- Rita Zambelli, mãe de Carla Zambelli, criticou boatos sobre a data de extradição e afirmou que ainda cabe recursos; não há data prevista, e há quem diga que pode demorar dois anos.
- A defesa de Zambelli tem quinze dias para apresentar recursos, sendo dois caminhos: contra a decisão de extradição e contra a negativa de suspeição dos juízes; o requerimento foi apresentado verbalmente.
- A sentença italiana, redigida pelo juiz Aldo Morgigni e aprovada por Flavio Monteleone e Fabrizio Suriano, aponta compatibilidade entre os crimes no Brasil e na Itália e não entende injusta a pena imposta pelo STF.
- Os magistrados entendem que o Supremo Tribunal Federal tem competência para julgar parlamentares em exercício; afirmam que Moraes não foi parcial, e dizem que declarações da defesa citadas pela imprensa não indicam crença na culpa do réu.
- Sobre a Penitenciária Feminina do Distrito Federal, a Corte considerou o Plano Nacional de Política Penitenciária de 2010, investimentos do Fundo Penitenciário Nacional e do Mecanismo Nacional de Prevenção e Combate à Tortura; a dupla cidadania italiana de Zambelli não impede cooperação criminal.

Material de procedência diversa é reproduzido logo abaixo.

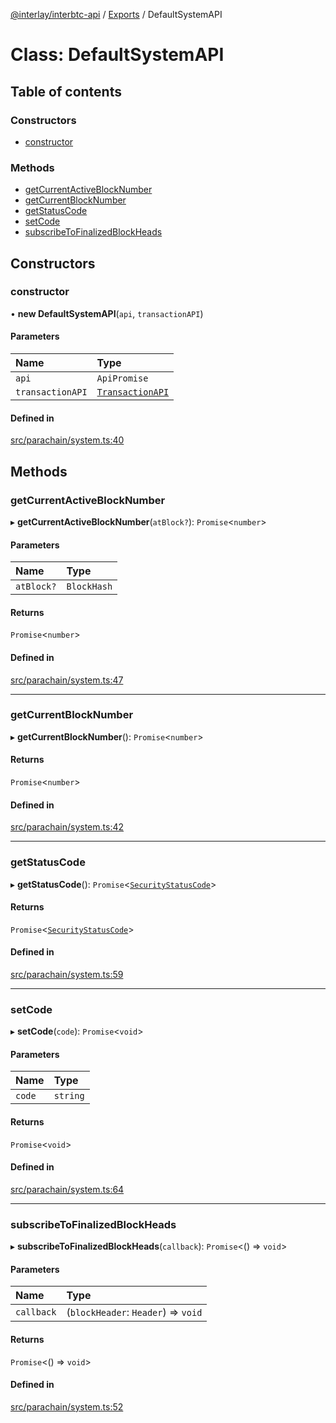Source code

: [@interlay/interbtc-api](/README.md) / [Exports](/modules.md) / DefaultSystemAPI

# Class: DefaultSystemAPI

## Table of contents

### Constructors

- [constructor](/classes/DefaultSystemAPI.md#constructor)

### Methods

- [getCurrentActiveBlockNumber](/classes/DefaultSystemAPI.md#getcurrentactiveblocknumber)
- [getCurrentBlockNumber](/classes/DefaultSystemAPI.md#getcurrentblocknumber)
- [getStatusCode](/classes/DefaultSystemAPI.md#getstatuscode)
- [setCode](/classes/DefaultSystemAPI.md#setcode)
- [subscribeToFinalizedBlockHeads](/classes/DefaultSystemAPI.md#subscribetofinalizedblockheads)

## Constructors

### <a id="constructor" name="constructor"></a> constructor

• **new DefaultSystemAPI**(`api`, `transactionAPI`)

#### Parameters

| Name | Type |
| :------ | :------ |
| `api` | `ApiPromise` |
| `transactionAPI` | [`TransactionAPI`](/interfaces/TransactionAPI.md) |

#### Defined in

[src/parachain/system.ts:40](https://github.com/interlay/interbtc-api/blob/b81f698/src/parachain/system.ts#L40)

## Methods

### <a id="getcurrentactiveblocknumber" name="getcurrentactiveblocknumber"></a> getCurrentActiveBlockNumber

▸ **getCurrentActiveBlockNumber**(`atBlock?`): `Promise`<`number`\>

#### Parameters

| Name | Type |
| :------ | :------ |
| `atBlock?` | `BlockHash` |

#### Returns

`Promise`<`number`\>

#### Defined in

[src/parachain/system.ts:47](https://github.com/interlay/interbtc-api/blob/b81f698/src/parachain/system.ts#L47)

___

### <a id="getcurrentblocknumber" name="getcurrentblocknumber"></a> getCurrentBlockNumber

▸ **getCurrentBlockNumber**(): `Promise`<`number`\>

#### Returns

`Promise`<`number`\>

#### Defined in

[src/parachain/system.ts:42](https://github.com/interlay/interbtc-api/blob/b81f698/src/parachain/system.ts#L42)

___

### <a id="getstatuscode" name="getstatuscode"></a> getStatusCode

▸ **getStatusCode**(): `Promise`<[`SecurityStatusCode`](/interfaces/SecurityStatusCode.md)\>

#### Returns

`Promise`<[`SecurityStatusCode`](/interfaces/SecurityStatusCode.md)\>

#### Defined in

[src/parachain/system.ts:59](https://github.com/interlay/interbtc-api/blob/b81f698/src/parachain/system.ts#L59)

___

### <a id="setcode" name="setcode"></a> setCode

▸ **setCode**(`code`): `Promise`<`void`\>

#### Parameters

| Name | Type |
| :------ | :------ |
| `code` | `string` |

#### Returns

`Promise`<`void`\>

#### Defined in

[src/parachain/system.ts:64](https://github.com/interlay/interbtc-api/blob/b81f698/src/parachain/system.ts#L64)

___

### <a id="subscribetofinalizedblockheads" name="subscribetofinalizedblockheads"></a> subscribeToFinalizedBlockHeads

▸ **subscribeToFinalizedBlockHeads**(`callback`): `Promise`<() => `void`\>

#### Parameters

| Name | Type |
| :------ | :------ |
| `callback` | (`blockHeader`: `Header`) => `void` |

#### Returns

`Promise`<() => `void`\>

#### Defined in

[src/parachain/system.ts:52](https://github.com/interlay/interbtc-api/blob/b81f698/src/parachain/system.ts#L52)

A mãe de Carla Zambelli, a pré-candidata Rita Zambelli (PL) manifestou-se nesta quinta-feira (26) sobre a decisão da Corte de Apelação de Roma que autorizou a extradição da ex-deputada. Ela destacou a possibilidade de recurso e negou qualquer data prevista para a entrega às autoridades brasileiras.
Rita afirmou que ainda cabem recursos e desmentiu boatos de uma janela de tempo fixa. Segundo ela, algumas fontes da imprensa já mencionam prazos de até dois anos.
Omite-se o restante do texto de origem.